MT Amazon Reading List

I’ve been asked which plugin I’m using to generate my “reading list” over on the sidebar. Like any true geek, of course, I actually wrote my own. Of course I’m generally into reuse where possible, but I wanted to learn how to write MT plugins, and it seemed like a good place to start. It also helped that I didn’t like any of the 3rd party plugins out there for this. There are probably much better ones available now. Mine also isn’t very good, but it’s part of a bigger plan…

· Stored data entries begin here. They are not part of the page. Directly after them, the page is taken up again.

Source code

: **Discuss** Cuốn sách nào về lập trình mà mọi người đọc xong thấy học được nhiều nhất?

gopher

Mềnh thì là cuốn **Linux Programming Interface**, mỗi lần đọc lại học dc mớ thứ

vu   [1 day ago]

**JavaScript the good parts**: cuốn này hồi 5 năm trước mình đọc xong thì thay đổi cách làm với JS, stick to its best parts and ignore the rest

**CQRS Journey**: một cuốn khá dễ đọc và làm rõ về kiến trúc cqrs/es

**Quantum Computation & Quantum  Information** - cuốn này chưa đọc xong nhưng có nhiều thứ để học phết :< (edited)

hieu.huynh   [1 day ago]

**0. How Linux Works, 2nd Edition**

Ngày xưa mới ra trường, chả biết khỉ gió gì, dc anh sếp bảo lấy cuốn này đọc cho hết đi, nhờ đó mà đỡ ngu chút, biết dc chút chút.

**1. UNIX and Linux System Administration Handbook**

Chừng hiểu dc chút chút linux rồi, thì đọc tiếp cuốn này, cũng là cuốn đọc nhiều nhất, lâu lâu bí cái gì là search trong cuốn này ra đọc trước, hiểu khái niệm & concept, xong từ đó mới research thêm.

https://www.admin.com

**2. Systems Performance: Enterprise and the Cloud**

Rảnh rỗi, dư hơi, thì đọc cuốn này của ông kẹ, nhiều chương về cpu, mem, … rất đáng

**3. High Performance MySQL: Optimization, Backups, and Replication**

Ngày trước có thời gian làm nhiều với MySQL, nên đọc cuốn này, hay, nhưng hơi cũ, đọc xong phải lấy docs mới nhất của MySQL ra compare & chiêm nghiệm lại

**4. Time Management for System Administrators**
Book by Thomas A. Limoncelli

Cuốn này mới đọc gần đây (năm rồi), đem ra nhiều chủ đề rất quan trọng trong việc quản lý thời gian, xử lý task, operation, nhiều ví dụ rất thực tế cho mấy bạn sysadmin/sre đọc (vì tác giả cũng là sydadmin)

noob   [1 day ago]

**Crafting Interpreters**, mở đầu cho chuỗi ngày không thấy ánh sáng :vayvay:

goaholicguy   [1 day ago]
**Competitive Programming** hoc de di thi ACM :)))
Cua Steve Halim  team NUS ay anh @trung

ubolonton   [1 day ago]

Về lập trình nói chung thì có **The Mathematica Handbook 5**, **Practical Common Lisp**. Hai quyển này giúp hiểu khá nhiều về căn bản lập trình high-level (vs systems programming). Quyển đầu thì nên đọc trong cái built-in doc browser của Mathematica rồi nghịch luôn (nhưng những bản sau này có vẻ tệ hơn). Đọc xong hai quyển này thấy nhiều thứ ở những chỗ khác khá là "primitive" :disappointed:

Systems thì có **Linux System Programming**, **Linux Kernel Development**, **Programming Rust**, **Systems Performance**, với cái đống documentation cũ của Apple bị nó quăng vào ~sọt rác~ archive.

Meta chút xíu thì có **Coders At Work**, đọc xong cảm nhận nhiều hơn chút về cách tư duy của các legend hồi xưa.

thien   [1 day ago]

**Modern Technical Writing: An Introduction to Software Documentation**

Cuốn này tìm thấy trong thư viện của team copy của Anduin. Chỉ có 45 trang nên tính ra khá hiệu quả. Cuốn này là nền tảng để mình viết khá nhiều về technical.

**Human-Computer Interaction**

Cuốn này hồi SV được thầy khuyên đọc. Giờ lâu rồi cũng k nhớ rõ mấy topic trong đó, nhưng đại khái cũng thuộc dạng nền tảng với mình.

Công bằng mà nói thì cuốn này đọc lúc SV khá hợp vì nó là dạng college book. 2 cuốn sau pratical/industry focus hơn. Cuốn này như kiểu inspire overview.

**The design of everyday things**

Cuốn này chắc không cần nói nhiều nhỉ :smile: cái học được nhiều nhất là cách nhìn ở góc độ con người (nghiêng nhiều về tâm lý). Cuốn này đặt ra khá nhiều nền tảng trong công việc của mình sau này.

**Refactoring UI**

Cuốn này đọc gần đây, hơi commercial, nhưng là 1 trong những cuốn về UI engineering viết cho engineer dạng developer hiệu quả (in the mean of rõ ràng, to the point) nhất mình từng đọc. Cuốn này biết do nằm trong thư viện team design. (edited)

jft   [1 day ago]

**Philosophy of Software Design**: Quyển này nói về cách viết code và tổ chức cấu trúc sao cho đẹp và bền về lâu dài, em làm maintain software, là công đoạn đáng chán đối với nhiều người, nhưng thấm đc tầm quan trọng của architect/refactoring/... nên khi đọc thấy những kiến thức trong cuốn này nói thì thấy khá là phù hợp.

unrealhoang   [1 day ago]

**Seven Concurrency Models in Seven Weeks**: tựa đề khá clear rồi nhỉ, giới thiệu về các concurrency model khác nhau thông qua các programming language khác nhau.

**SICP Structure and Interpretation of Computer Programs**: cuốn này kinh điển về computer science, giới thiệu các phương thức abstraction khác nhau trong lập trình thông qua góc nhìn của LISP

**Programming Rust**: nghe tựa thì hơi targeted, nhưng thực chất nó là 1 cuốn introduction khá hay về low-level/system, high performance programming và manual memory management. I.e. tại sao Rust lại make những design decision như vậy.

Over the last year or so I’ve gradually been drinking the semantic web kool-aid. I’m sure I’ll rant more about this later, but I don’t believe it’s going to happen the way most people have been pushing for it, but I’m now convinced that it’s going to happen.

Of course I’m part of the problem for making it happen, as I’m a data geek. I collect structured information. My friends laugh at the fact that I could run queries to tell you how much I’ve spent on milk in the last year, but I find the information useful. (Well maybe not that information, exactly, but the general principle of being able to analyze my spending…)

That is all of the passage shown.